I first met Frank at about age 15 when I took his jazz theory class. That’s where I learned his adage, “Up your thirds, down your sevenths!” I also remember him greeting me with “ii-V-I, momma, get down!” Over the years at the Stanford Jazz Workshop or at San Jose State, I’d greet him as my Hayward home-boy. We saw each other over the years at SJW: I remember kvetching at lunch, hanging in his “office” in the lobby of Campbell. He’d always help my piano players who were having trouble. Last summer, we taught a class together on the last day of camp, talking to kids about continuing their musical experience beyond camp. I said, “You don’t need a whole band to play, you only need two!” So we played duo for the kids. We were having so much fun, laughing, playing stuff back and forth, that we made our point to the students. Good for them, but I was just so happy that I got to play with Frank!
—Kristen Strom

Frank was always there for students, willing to assist even the most beginning student the basics of jazz theory and harmony. My son, Ryan, had attended as a trumpeter and was required to take theory and harmony, something he of course had no clue about. In the course of the week, Ryan learned quite a lot from Frank, and every time our paths would cross Frank wold inquire about Ryan and how he was doing. Frank was a caring person who loved to share his knowledge of this music. In addition, he was one of the funniest guys around, alway making me and everyone else laugh! Frank will be missed for sure, but he leaves a legacy of what music education is about, and what it should be.
—Akira Tana

Frank_Sumares_jokingFirst, when I was in high school (in Carmichael, CA), I was playing in the jazz band and had no idea what to with all of those funny chord symbols and slashes on my music. My band director gave me a copy of Frank’s book on jazz piano voicings. It was the first I had ever heard of “comping,” and he opened up a whole new world of harmony to me. Thank you Frank!
Second, when I was a young jazz band director at American River College, Frank would frequently clinic my band at various festivals. His supportive, friendly, yet direct demeanor in front of me and my students was a big influence on my teaching and on my understanding of how to direct the band and communicate with students. Again, thank you so much Frank!
Third, as a fellow instructor at SJW, Frank was always around and available, always supportive an complimentary of what we were doing. He always had great stories about the music and a life in education. I always looked forward to talking with Frank and getting just a few more nuggets from him. I will sincerely miss Frank and his sly smile, and his exquisite mentoring.
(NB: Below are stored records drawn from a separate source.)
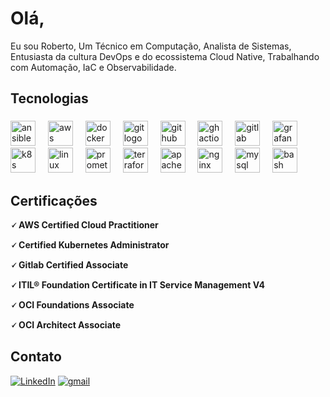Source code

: <!--
**rbsantosbr/rbsantosbr** is a ✨ _special_ ✨ repository because its `README.md` (this file) appears on your GitHub profile.

Here are some ideas to get you started:

- 🔭 I’m currently working on ...
- 🌱 I’m currently learning ...
- 👯 I’m looking to collaborate on ...
- 🤔 I’m looking for help with ...
- 💬 Ask me about ...
- 📫 How to reach me: ...
- 😄 Pronouns: ...
- ⚡ Fun fact: ...
-->


# Olá,

Eu sou Roberto, Um Técnico em Computação, Analista de Sistemas, Entusiasta da cultura DevOps e do ecossistema Cloud Native, Trabalhando com Automação, IaC e Observabilidade.

<!-- 🖧 Esta é a minha Paixão. -->

###

<h2 align="left">Tecnologias</h2>

###

<div align="left">
  <img src="https://cdn.jsdelivr.net/gh/devicons/devicon/icons/ansible/ansible-original.svg" height="40" alt="ansible logo"  />
   <img width="12" />
  <img src="https://cdn.jsdelivr.net/gh/devicons/devicon/icons/amazonwebservices/amazonwebservices-original-wordmark.svg" height="40" alt="aws logo"  />
   <img width="12" />
  <img src="https://cdn.jsdelivr.net/gh/devicons/devicon/icons/docker/docker-original.svg" height="40" alt="docker logo"  />
   <img width="12" />
  <img src="https://cdn.jsdelivr.net/gh/devicons/devicon/icons/git/git-original.svg" height="40" alt="git logo"  />
   <img width="12" />
  <img src="https://cdn.jsdelivr.net/gh/devicons/devicon/icons/github/github-original.svg" height="40" alt="github logo"  />
   <img width="12" />
  <img src="https://cdn.jsdelivr.net/gh/devicons/devicon/icons/githubactions/githubactions-original.svg" height="40" alt="ghactions logo"  />
   <img width="12" />
  <img src="https://cdn.jsdelivr.net/gh/devicons/devicon/icons/gitlab/gitlab-original.svg" height="40" alt="gitlab logo"  />
   <img width="12" />
  <img src="https://cdn.jsdelivr.net/gh/devicons/devicon/icons/grafana/grafana-original.svg" height="40" alt="grafana logo"  />
   <img width="12" />
  <img src="https://cdn.jsdelivr.net/gh/devicons/devicon/icons/kubernetes/kubernetes-original.svg" height="40" alt="k8s logo"  />
   <img width="12" />
  <img src="https://cdn.jsdelivr.net/gh/devicons/devicon/icons/linux/linux-original.svg" height="40" alt="linux logo"  />
   <img width="12" />
  <img src="https://cdn.jsdelivr.net/gh/devicons/devicon/icons/prometheus/prometheus-original.svg" height="40" alt="prometheus logo"  />
   <img width="12" />
  <img src="https://cdn.jsdelivr.net/gh/devicons/devicon/icons/terraform/terraform-original.svg" height="40" alt="terraform logo"  />
   <img width="12" />
  <img src="https://cdn.jsdelivr.net/gh/devicons/devicon/icons/apache/apache-original.svg" height="40" alt="apache logo"  />
   <img width="12" />
  <img src="https://cdn.jsdelivr.net/gh/devicons/devicon/icons/nginx/nginx-original.svg" height="40" alt="nginx logo"  />
   <img width="12" />
  <img src="https://cdn.jsdelivr.net/gh/devicons/devicon/icons/mysql/mysql-original.svg" height="40" alt="mysql logo"  />
   <img width="12" />
  <img src="https://cdn.jsdelivr.net/gh/devicons/devicon/icons/bash/bash-original.svg" height="40" alt="bash logo"  />
   <img width="12" />
  <!--
  <img src="https://cdn.jsdelivr.net/gh/devicons/devicon/icons/python/python-original.svg" height="40" alt="python logo"  />
   <img width="12" />
 -->

## Certificações

**🗸 AWS Certified Cloud Practitioner**

**🗸 Certified Kubernetes Administrator**

**🗸 Gitlab Certified Associate**

**🗸 ITIL® Foundation Certificate in IT Service Management V4**

**🗸 OCI Foundations Associate**

**🗸 OCI Architect Associate**


## Contato

[![LinkedIn](https://img.shields.io/badge/linkedin-%230077B5.svg?style=for-the-badge&logo=linkedin&logoColor=white)](https://linkedin.com/in/robertobsantos)
[![gmail](https://img.shields.io/badge/Gmail-D14836?style=for-the-badge&logo=gmail&logoColor=white)](mailto:contato@robertosantos.xyz)

<!--
###
---
![](https://github-readme-stats.vercel.app/api?username=rbsantosbs&theme=transparent&hide_border=true&include_all_commits=false&count_private=false)![](https://github-readme-stats.vercel.app/api/top-langs/?username=rbsantosbr&theme=transparent&hide_border=true&include_all_commits=false&count_private=false&layout=compact)
-->
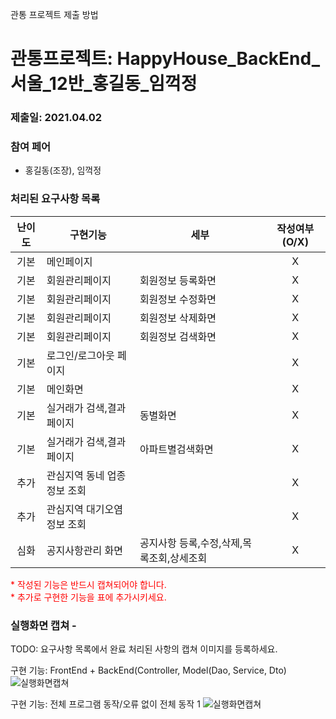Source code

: 관통 프로젝트 제출 방법

# 관통프로젝트: HappyHouse_BackEnd_서울_12반_홍길동_임꺽정 
### 제출일: 2021.04.02

### 참여 페어
- 홍길동(조장), 임꺽정

### 처리된 요구사항 목록
  
|난이도|구현기능|세부|작성여부(O/X)|
|:---:|---|---|:---:|
|기본|메인페이지||X|
|기본|회원관리페이지|회원정보 등록화면|X|
|기본|회원관리페이지|회원정보 수정화면|X|
|기본|회원관리페이지|회원정보 삭제화면|X|
|기본|회원관리페이지|회원정보 검색화면|X|
|기본|로그인/로그아웃 페이지||X|
|기본|메인화면||X|
|기본|실거래가 검색,결과 페이지|동별화면|X|
|기본|실거래가 검색,결과 페이지|아파트별검색화면|X|
|추가|관심지역 동네 업종 정보 조회||X|
|추가|관심지역 대기오염 정보 조회||X|
|심화|공지사항관리 화면|공지사항 등록,수정,삭제,목록조회,상세조회|X|

<span style="color:red">
* 작성된 기능은 반드시 캡쳐되어야 합니다.<br>
* 추가로 구현한 기능을 표에 추가시키세요.
</span>

### 실행화면 캡쳐 - 
TODO: 요구사항 목록에서 완료 처리된 사항의 캡쳐 이미지를 등록하세요.

구현 기능: FrontEnd + BackEnd(Controller, Model(Dao, Service, Dto)
![실행화면캡쳐](./화면캡쳐/화면캡쳐_0001_주택정보_web.png)

구현 기능: 전체 프로그램 동작/오류 없이 전체 동작 1
![실행화면캡쳐](./화면캡쳐/화면캡쳐_Main화면_web.png)
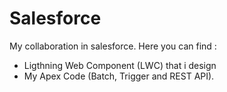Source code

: # Salesforce
My collaboration in salesforce.  Here you can find :
- Ligthning Web Component (LWC) that i design
- My Apex Code (Batch, Trigger and REST API).
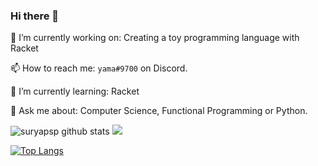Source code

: ### Hi there 👋

🔭 I’m currently working on: Creating a toy programming language with Racket

📫 How to reach me: `yama#9700` on Discord.

🌱 I’m currently learning: Racket

💬 Ask me about: Computer Science, Functional Programming or Python.

![suryapsp github stats](https://github-profile-summary-cards.vercel.app/api/cards/stats?username=suryapsp&theme=synthwave)
<img src="https://github-readme-streak-stats.herokuapp.com/?user=suryapsp&theme=synthwave">

[![Top Langs](https://github-readme-stats.vercel.app/api/top-langs/?username=suryapsp&theme=synthwave)](https://github.com/anuraghazra/github-readme-stats)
I will miss you sir!

—Joe Gilman

I will miss Frank tremendously at Jazz Camp. He was a pal, ever ready with his unstoppable sense of humor, and extremely generous with his musical knowledge and talent. Frank was very encouraging and helpful to me as teacher. I’ll always think of him with a smile in my heart.
—Wendy McCain

Frank had a delightful and self-deprecating sense of humor. I took his beginning jazz piano class at Stanford in 2002. He began the class by writing his name on the blackboard, “Frank Sumares.” Chalk in hand, he turned to the class and said, “You could call me Doctor Frank, but I don’t have a doctorate. You can call me Master Frank if you want to.”
—Bob Murphy

Frank_Sumares_Hip_StuffI was a student of Frank’s at Chabot College. I was terrible and a guitar player, and he specifically told me that he did not care for guitar players. But I didn’t care because he made me laugh everyday. Years after, I was on a late night BART train, with hardly anyone around. I sat down and after a minute or so, someone grabbed my neck from behind and said, “Give me your wallet!” I jumped up and turned — and there was Frank, laughing! That was the last time I saw him. He was really the most honest and best teacher i ever had.